- TASK DIRECTIONS: From the entries, copy out every line in which the word "label" is found.
=== DATA FOR THIS TASK ===
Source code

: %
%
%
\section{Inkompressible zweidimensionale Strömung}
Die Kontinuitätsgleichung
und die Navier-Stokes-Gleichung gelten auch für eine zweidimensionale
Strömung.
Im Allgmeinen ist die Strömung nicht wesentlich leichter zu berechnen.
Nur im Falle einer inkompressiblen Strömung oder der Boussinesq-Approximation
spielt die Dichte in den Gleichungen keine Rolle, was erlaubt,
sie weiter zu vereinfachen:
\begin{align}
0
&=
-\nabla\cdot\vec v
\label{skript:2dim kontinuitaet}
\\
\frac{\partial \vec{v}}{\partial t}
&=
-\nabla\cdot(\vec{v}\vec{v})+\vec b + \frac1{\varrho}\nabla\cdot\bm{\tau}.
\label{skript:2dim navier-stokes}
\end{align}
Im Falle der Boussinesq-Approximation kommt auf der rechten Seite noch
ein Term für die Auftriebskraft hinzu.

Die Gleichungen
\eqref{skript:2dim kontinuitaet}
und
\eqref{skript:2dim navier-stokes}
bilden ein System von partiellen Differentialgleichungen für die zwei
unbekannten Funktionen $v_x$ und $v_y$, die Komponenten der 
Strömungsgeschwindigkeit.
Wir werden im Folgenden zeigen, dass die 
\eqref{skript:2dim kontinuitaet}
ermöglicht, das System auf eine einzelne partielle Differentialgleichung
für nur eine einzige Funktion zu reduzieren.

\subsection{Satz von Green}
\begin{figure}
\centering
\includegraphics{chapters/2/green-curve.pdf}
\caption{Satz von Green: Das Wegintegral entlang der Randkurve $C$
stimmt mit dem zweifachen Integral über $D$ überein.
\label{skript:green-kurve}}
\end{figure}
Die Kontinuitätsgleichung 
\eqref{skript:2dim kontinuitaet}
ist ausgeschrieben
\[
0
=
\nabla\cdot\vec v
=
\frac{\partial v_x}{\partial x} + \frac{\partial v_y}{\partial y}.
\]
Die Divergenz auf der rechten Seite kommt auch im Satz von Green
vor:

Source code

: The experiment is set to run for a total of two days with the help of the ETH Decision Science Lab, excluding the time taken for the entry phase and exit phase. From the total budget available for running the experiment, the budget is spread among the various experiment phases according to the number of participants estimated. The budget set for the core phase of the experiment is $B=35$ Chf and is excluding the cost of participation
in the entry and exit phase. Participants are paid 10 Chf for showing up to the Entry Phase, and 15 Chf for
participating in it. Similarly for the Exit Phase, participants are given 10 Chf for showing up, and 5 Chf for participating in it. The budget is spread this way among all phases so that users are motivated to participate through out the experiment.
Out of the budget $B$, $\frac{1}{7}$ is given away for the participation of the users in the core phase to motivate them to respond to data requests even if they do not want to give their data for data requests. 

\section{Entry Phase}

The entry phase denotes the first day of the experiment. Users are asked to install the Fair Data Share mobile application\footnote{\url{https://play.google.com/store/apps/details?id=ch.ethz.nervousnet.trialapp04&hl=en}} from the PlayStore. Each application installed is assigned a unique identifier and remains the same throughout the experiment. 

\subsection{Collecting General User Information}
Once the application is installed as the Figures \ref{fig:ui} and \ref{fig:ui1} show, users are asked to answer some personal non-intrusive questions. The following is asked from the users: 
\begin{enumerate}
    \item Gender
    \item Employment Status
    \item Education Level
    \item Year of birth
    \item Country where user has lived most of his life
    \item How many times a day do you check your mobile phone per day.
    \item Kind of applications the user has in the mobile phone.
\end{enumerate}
===
- RESPONSE TO THE EXERCISE:
\label{skript:2dim kontinuitaet}
\label{skript:2dim navier-stokes}
\label{skript:green-kurve}}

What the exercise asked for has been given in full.